RECORDED INFORMATION section start

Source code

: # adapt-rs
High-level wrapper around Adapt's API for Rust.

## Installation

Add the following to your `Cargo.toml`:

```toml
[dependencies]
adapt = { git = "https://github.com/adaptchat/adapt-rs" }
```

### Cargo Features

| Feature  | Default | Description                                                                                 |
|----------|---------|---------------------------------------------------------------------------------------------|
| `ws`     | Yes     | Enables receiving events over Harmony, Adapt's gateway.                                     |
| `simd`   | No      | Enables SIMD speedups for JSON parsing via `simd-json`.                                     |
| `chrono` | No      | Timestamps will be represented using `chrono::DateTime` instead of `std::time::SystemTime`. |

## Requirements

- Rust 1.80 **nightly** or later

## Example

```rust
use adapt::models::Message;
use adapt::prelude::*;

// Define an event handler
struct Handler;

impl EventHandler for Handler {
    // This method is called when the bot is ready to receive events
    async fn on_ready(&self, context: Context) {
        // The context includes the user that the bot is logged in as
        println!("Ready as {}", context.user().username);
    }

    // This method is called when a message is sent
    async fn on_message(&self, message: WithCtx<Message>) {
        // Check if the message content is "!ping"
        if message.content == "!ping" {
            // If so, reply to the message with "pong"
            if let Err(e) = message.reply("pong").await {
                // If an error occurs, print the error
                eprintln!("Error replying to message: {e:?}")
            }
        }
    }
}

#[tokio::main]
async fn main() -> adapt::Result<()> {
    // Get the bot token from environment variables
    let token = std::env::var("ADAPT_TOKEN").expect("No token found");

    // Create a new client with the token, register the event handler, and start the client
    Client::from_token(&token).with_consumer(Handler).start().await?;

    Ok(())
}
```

RECORDED INFORMATION section end

Only those lines of the entries above that run from the line containing "Add the following" to the line containing "Default | Description", both included, should be transcribed exactly.

> ANSWER FOR THE TASK
Add the following to your `Cargo.toml`:

```toml
[dependencies]
adapt = { git = "https://github.com/adaptchat/adapt-rs" }
```

### Cargo Features

| Feature  | Default | Description                                                                                 |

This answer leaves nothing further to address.